President Bush is calling for a permanent end to political violence in Northern Ireland.
St. Patrick is the patron saint of Ireland. And the president used the occasion to talk about a vision of peace.
"We seek a lasting peace for the people of Northern Ireland, a peace that will allow people to live free of terror and intimidation," said President Bush.
Standing side-by-side with the Prime Minister of the Republic of Ireland, Bertie Ahern, Mr. Bush said the goal is to create a region that is prosperous and locally governed.
"I call for a permanent end to all political violence," he said. "There is no place for paramilitaries in a democratic society."
Prime Minister Ahern said some progress has been made in bringing peace to Northern Ireland, but much more must be done. He spoke with a bit of a sense of urgency, saying he remains convinced the Good Friday peace agreement signed about six years ago can be fulfilled.

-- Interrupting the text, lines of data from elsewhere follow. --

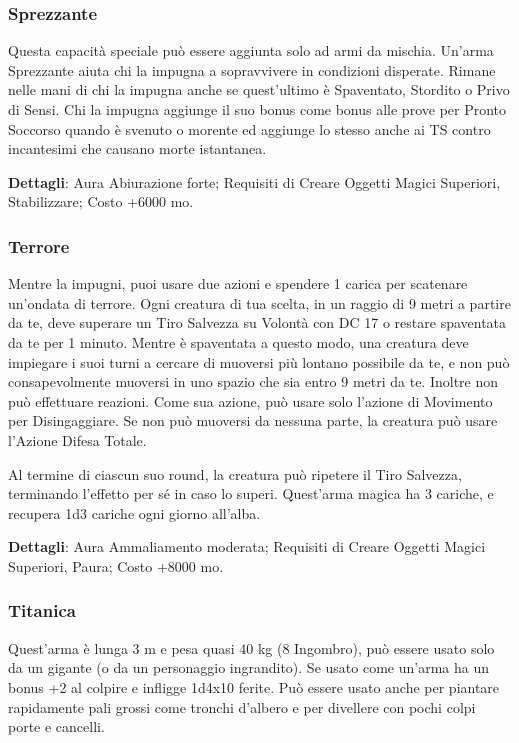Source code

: \begin{multicols}{2}
	\subsubsection*{Sprezzante}

	Questa capacità speciale può essere aggiunta solo ad armi da mischia. Un'arma Sprezzante aiuta chi la impugna a sopravvivere in condizioni disperate. Rimane nelle mani di chi la impugna anche se quest'ultimo è Spaventato, Stordito o Privo di Sensi. Chi la impugna aggiunge il suo bonus come bonus alle prove per Pronto Soccorso quando è svenuto o morente ed aggiunge lo stesso anche ai TS contro incantesimi che causano morte istantanea.

	\textbf{Dettagli}: Aura Abiurazione forte; Requisiti di Creare Oggetti Magici Superiori, Stabilizzare; Costo +6000 mo.

	\subsubsection*{Terrore}

	Mentre la impugni, puoi usare due azioni e spendere 1 carica per scatenare un'ondata di terrore.
	Ogni creatura di tua scelta, in un raggio di 9 metri a partire da te, deve superare un Tiro Salvezza su Volontà con DC 17 o restare spaventata da te per 1 minuto. Mentre è spaventata a questo modo, una creatura deve impiegare i suoi turni a cercare di muoversi più lontano possibile da te, e non può consapevolmente muoversi in uno spazio che sia entro 9 metri da te. Inoltre non può effettuare reazioni. Come sua azione, può usare solo l'azione di Movimento per Disingaggiare. Se non può muoversi da nessuna parte, la creatura può usare l'Azione Difesa Totale.

	Al termine di ciascun suo round, la creatura può ripetere il Tiro Salvezza, terminando l'effetto per sé in caso lo superi. Quest'arma magica ha 3 cariche, e recupera 1d3 cariche ogni giorno all'alba.

	\textbf{Dettagli}: Aura Ammaliamento moderata; Requisiti di Creare Oggetti Magici Superiori, Paura; Costo +8000 mo.

	\subsubsection*{Titanica}

	Quest'arma è lunga 3 m e pesa quasi 40 kg (8 Ingombro), può essere usato solo da un gigante (o da un personaggio ingrandito). Se usato come un’arma ha un bonus +2 al colpire e infligge 1d4x10 ferite. Può essere usato anche per piantare rapidamente pali grossi come tronchi d'albero e per divellere con pochi colpi porte e cancelli.


\end{multicols}
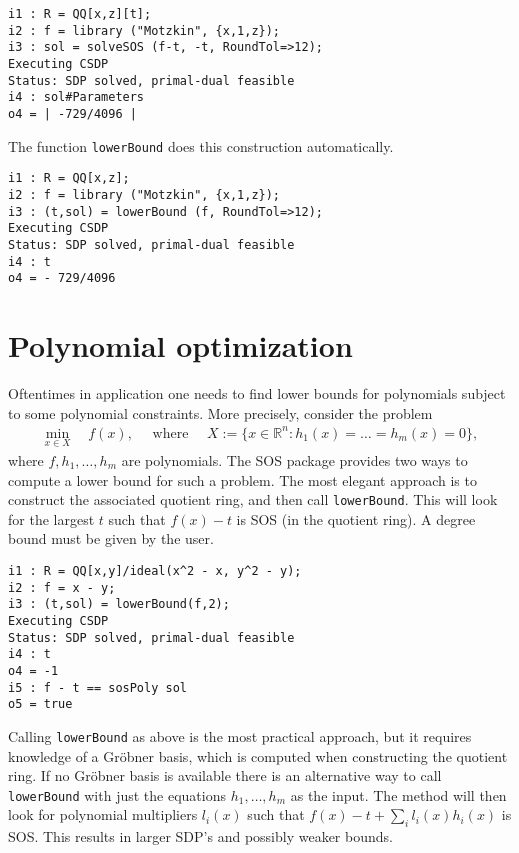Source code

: \documentclass[11pt]{amsart}
\theoremstyle{plain}%
\theoremstyle{definition}
\theoremstyle{remark}
\newcommand{\SOS}{\textsc{SOS}\xspace}
\newcommand{\RR}{\mathbb{R}}
\begin{document}
{\small
\begin{verbatim}
i1 : R = QQ[x,z][t];
i2 : f = library ("Motzkin", {x,1,z});
i3 : sol = solveSOS (f-t, -t, RoundTol=>12);
Executing CSDP
Status: SDP solved, primal-dual feasible
i4 : sol#Parameters
o4 = | -729/4096 |
\end{verbatim}
}

\noindent
The function \verb|lowerBound| does this construction automatically.
{\small
\begin{verbatim}
i1 : R = QQ[x,z];
i2 : f = library ("Motzkin", {x,1,z});
i3 : (t,sol) = lowerBound (f, RoundTol=>12);
Executing CSDP
Status: SDP solved, primal-dual feasible
i4 : t
o4 = - 729/4096
\end{verbatim}
}

\section{Polynomial optimization}

Oftentimes in application one needs to find lower bounds for polynomials subject to some polynomial constraints.
More precisely, consider the problem
\begin{align*}
  \min_{x\in X} \quad f(x),
  \quad \text{ where }\quad
  X := \{x \in \RR^n : h_1(x)=\dots=h_m(x)=0\},
\end{align*}
where $f, h_1,\dots,h_m$ are polynomials.
The \SOS package provides two ways to compute a lower bound for such a problem.
The most elegant approach is to construct the associated quotient ring, and then call \verb|lowerBound|.
This will look for the largest $t$ such that $f(x)-t$ is SOS (in the quotient ring).
A degree bound must be given by the user.

{\small
\begin{verbatim}
i1 : R = QQ[x,y]/ideal(x^2 - x, y^2 - y);
i2 : f = x - y;
i3 : (t,sol) = lowerBound(f,2);
Executing CSDP
Status: SDP solved, primal-dual feasible
i4 : t
o4 = -1
i5 : f - t == sosPoly sol
o5 = true
\end{verbatim}
}

Calling \verb|lowerBound| as above is the most practical approach, but it requires knowledge of a Gröbner basis, which is computed when constructing the quotient ring.
If no Gröbner basis is available there is an alternative way to call \verb|lowerBound| with just the equations $h_1,\dots,h_m$ as the input.
The method will then look for polynomial multipliers $l_i(x)$ such that $f(x) - t + \sum_i l_i(x)h_i(x)$ is SOS.
This results in larger SDP's and possibly weaker bounds.
\end{document}
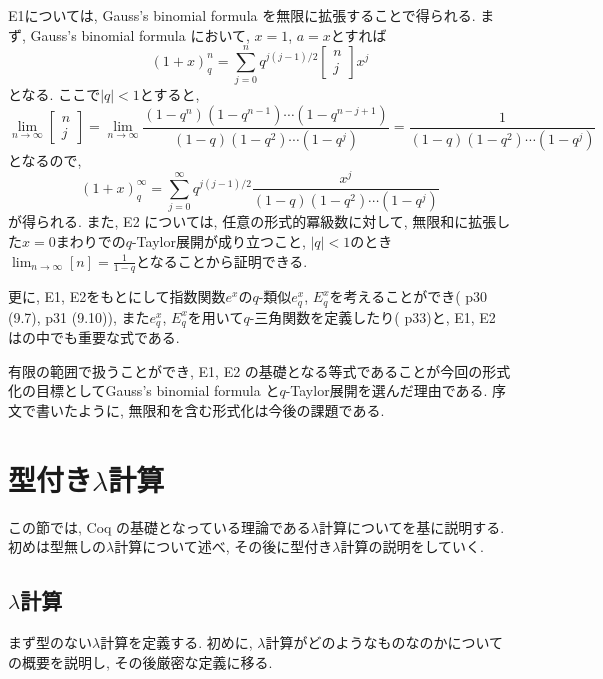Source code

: \documentclass[11pt]{jsreport}
\theoremstyle{mystyle}
\newcommand{\qcoe}[2]{\left[\begin{array}{ccc}#1\\#2\end{array}\right]}
\newcommand{\0}{\textbf{0}}
\begin{document}
E1については, Gauss's binomial formula を無限に拡張することで得られる. 
まず, Gauss's binomial formula において, $x = 1$, $a = x$とすれば
\[
  (1 + x)^n_q = \sum_{j = 0}^n q^{j (j - 1) / 2} \qcoe{n}{j} x^j
\]
となる. ここで$|q| < 1$とすると, 
\[
  \lim_{n \to \infty} \qcoe{n}{j} =
  \lim_{n \to \infty} \frac{(1 - q^n)(1 - q^{n - 1}) \cdots (1 - q^{n - j + 1})}
                                  {(1 - q) (1 - q^2) \cdots (1 - q^j)} =
  \frac{1}{(1 - q) (1 - q^2) \cdots (1 - q^j)}
\]
となるので,  
\[
  (1 + x)^{\infty}_q = \sum_{j = 0}^{\infty} q^{j (j - 1)/2}
  \frac{x^j}{(1 - q) (1 - q^2) \cdots (1 - q^j)}
\]
が得られる. また, E2 については, 任意の形式的冪級数に対して, 無限和に拡張した$x = 0$まわりでの$q$-Taylor展開が成り立つこと, $|q| < 1$のとき$\lim_{n \to \infty} [n] = \frac{1}{1 - q}$となることから証明できる. 

更に, E1, E2をもとにして指数関数$e^x$の$q$-類似$e^x_q$, $E^x_q$を考えることができ(\cite{Kac} p30 (9.7), p31 (9.10)), 
また$e^x_q$, $E^x_q$を用いて$q$-三角関数を定義したり(\cite{Kac} p33)と, E1, E2 は\cite{Kac}の中でも重要な式である. 

有限の範囲で扱うことができ,  E1, E2 の基礎となる等式であることが今回の形式化の目標としてGauss's binomial formula と$q$-Taylor展開を選んだ理由である. 序文で書いたように, 無限和を含む形式化は今後の課題である. 
\section{型付き$\lambda$計算} \label{sec lambda}
この節では, Coq の基礎となっている理論である$\lambda$計算について\cite{Bar}を基に説明する. 初めは型無しの$\lambda$計算について述べ, その後に型付き$\lambda$計算の説明をしていく. 
\subsection{$\lambda$計算} \label{ssec lambdacal}
まず型のない$\lambda$計算を定義する. 初めに, $\lambda$計算がどのようなものなのかについての概要を説明し, その後厳密な定義に移る.
\end{document}
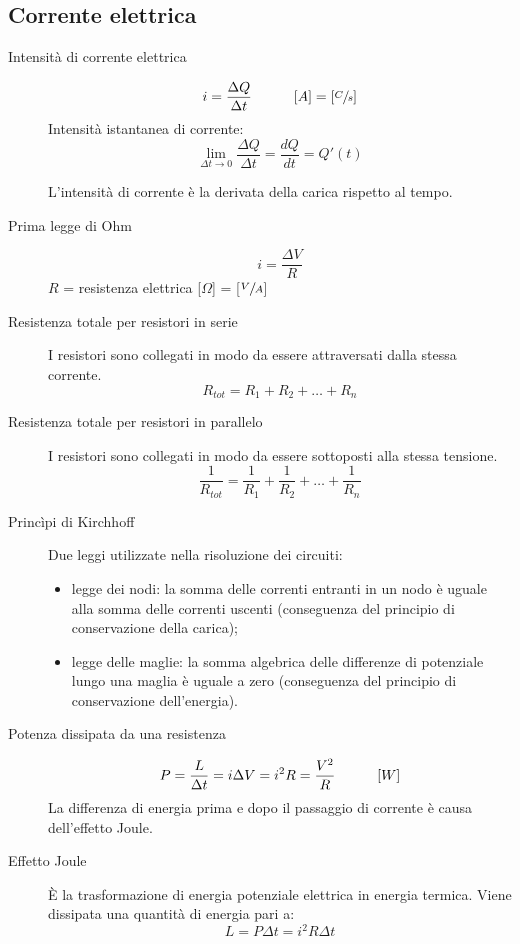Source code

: \documentclass[a4paper,11pt,italian]{article}
\begin{document}
\subsection{Corrente elettrica}
\begin{description}
  \item[Intensità di corrente elettrica]
  \[ i = \frac{\Delta Q}{\Delta t} \hspace*{3em} [A] = \left[ \sfrac{C}{s} \right] \]
  Intensità istantanea di corrente:   
  \[ \lim_{\Delta t \rightarrow 0} \frac{\Delta Q}{\Delta t} = \frac{dQ}{dt} = Q'(t) \]
  
  L'intensità di corrente è la derivata della carica rispetto al tempo.
  
  \item[Prima legge di Ohm]
  \[ i = \frac{\Delta V}{R} \]
  $ R $ = resistenza elettrica [$ \Omega$] = [$\sfrac{V}{A} $]
  
  \item[Resistenza totale per resistori in serie] 
  I resistori sono collegati in modo da essere attraversati dalla stessa corrente.
  \[ R_{tot} = R_1 + R_2 + \ldots + R_n \]
  
  \item[Resistenza totale per resistori in parallelo] 
  I resistori sono collegati in modo da essere sottoposti alla stessa tensione.
  \[ \frac{1}{R_{tot}} = \frac{1}{R_1} + \frac{1}{R_2} + \ldots + \frac{1}{R_n}  \]
  
  \item[Princìpi di Kirchhoff] 
  Due leggi utilizzate nella risoluzione dei circuiti:
  \begin{itemize}
    \item legge dei nodi: la somma delle correnti entranti in un nodo è uguale alla somma delle correnti uscenti (conseguenza del principio di conservazione della carica);
    \item legge delle maglie: la somma algebrica delle differenze di potenziale lungo una maglia è uguale a zero (conseguenza del principio di conservazione dell'energia).
  \end{itemize}
  
  \item[Potenza dissipata da una resistenza]
  \[ P = \frac{L}{\Delta t} = i \Delta V = i^2 R = \frac{V^2}{R} \hspace*{3em} [W] \]
  La differenza di energia prima e dopo il passaggio di corrente è causa dell'effetto Joule.
  
  \item[Effetto Joule] 
  È la trasformazione di energia potenziale elettrica in energia termica. Viene dissipata una quantità di energia pari a:
  \[ L = P \Delta t = i^2 R \Delta t \]
  

\end{description}
\end{document}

"The priority now is to overcome the remaining challenges and finish the job once and for all," Mr. Ahern said. "[British] Prime Minister Blair and I are, therefore, redoubling our efforts to resolve those issues that remain outstanding so that the promise and potential of the agreement can be fully realized. "
The White House event was one of several held to mark St. Patrick's Day in Washington, with the president and the prime minister traveling to Capitol Hill for a luncheon with congressional leaders.
The two will meet again in late June when President Bush goes to Ireland to attend an EU-U.S. summit. Ireland currently holds the revolving presidency of the European Union.